Cannabis Use and Reduced Risk of Insulin Resistance in HIV-HCV Infected Patients: A Longitudinal Analysis (ANRS CO13 HEPAVIH).
Clin Infect Dis. 2015 Jul 1 ;61(1):40-8. Epub 2015 Mar 16. PMID: 25778750
Maria Patrizia Carrieri
BACKGROUND: Diabetes and insulin resistance (IR) is common in human immunodeficiency virus-hepatitis C virus (HIV-HCV)-coinfected patients, a population also concerned with elevated cannabis use. Cannabis has been associated with reduced IR risk in some population-based surveys. We determined whether cannabis use was consistently associated with reduced IR risk in HEPAVIH, a French nationwide cohort of HIV-HCV-coinfected patients.

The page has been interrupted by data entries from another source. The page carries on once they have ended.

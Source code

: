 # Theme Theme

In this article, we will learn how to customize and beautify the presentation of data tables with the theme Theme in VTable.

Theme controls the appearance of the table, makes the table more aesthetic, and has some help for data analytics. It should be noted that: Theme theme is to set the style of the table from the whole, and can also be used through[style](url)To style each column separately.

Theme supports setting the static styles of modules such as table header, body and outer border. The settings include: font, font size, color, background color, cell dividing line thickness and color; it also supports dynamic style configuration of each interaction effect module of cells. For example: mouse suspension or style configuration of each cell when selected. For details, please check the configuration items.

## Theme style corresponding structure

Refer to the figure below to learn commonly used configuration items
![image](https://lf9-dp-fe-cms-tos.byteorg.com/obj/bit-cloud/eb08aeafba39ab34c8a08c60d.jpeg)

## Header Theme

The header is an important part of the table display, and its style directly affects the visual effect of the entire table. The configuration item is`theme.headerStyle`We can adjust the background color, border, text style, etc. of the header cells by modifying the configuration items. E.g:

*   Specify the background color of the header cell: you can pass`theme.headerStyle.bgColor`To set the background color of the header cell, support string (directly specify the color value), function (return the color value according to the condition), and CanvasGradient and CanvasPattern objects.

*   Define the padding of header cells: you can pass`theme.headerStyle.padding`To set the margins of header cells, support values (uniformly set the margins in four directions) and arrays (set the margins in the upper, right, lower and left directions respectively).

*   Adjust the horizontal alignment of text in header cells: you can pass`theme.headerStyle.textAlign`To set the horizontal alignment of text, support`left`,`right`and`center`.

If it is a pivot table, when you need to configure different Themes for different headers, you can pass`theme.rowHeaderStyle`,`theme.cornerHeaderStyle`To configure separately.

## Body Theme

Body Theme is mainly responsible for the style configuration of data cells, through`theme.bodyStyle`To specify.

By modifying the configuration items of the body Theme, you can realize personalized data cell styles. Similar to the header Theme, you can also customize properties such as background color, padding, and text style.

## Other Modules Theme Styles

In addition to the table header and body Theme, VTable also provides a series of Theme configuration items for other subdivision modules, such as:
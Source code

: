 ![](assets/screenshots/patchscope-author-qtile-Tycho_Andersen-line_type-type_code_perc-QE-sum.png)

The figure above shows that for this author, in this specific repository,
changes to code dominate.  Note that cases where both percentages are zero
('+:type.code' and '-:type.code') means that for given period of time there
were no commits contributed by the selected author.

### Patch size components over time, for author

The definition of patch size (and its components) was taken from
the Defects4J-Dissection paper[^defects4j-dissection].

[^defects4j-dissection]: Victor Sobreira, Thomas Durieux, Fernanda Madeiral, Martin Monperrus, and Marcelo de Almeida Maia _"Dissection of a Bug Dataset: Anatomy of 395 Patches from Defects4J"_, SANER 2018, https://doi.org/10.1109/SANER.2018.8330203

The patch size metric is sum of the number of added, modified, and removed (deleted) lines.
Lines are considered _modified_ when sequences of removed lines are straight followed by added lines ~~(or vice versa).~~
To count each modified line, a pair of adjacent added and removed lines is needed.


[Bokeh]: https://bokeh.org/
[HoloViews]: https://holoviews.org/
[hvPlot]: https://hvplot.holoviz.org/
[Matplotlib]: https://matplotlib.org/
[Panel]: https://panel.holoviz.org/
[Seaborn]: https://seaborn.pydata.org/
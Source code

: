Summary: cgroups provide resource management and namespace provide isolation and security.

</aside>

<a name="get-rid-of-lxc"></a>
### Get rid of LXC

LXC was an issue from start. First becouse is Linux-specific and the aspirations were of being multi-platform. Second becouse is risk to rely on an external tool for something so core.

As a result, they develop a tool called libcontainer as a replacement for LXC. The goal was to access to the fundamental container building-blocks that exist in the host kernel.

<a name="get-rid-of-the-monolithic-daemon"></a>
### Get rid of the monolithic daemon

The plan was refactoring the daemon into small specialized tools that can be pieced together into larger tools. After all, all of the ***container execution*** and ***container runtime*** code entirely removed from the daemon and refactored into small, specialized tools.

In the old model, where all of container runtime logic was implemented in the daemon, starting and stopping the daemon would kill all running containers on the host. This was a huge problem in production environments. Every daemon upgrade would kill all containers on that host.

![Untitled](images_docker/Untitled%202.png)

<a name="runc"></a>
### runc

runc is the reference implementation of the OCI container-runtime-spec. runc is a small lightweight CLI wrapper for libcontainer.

METHODS: HEPAVIH medical and sociobehavioral data were collected (using annual self-administered questionnaires). We used 60 months of follow-up data for patients with at least 1 medical visit where IR (using homeostatic model assessment of insulin resistance [HOMA-IR]) and cannabis use were assessed. A mixed logistic regression model was used to evaluate the association between IR risk (HOMA-IR>2.77) and cannabis use (occasional, regular, daily).
RESULTS: Among the 703 patients included in the study (1287 visits), 323 (46%) had HOMA-IR>2.77 for at least 1 follow-up visit and 319 (45%) reported cannabis use in the 6 months before the first available visit. Cannabis users (irrespective of frequency) were less likely to have HOMA-IR>2.77 (odds ratio [95% confidence interval], 0.4 [.2-.5]) after adjustment for known correlates/confounders. Two sensitivity analyses with HOMA-IR values as a continuous variable and a cutoff value of 3.8 confirmed the association between reduced IR risk and cannabis use.
CONCLUSIONS: Cannabis use is associated with a lower IR risk in HIV-HCV-coinfected patients. The benefits of cannabis-based pharmacotherapies for patients concerned with increased risk of IR and diabetes need to be evaluated in clinical research and practice.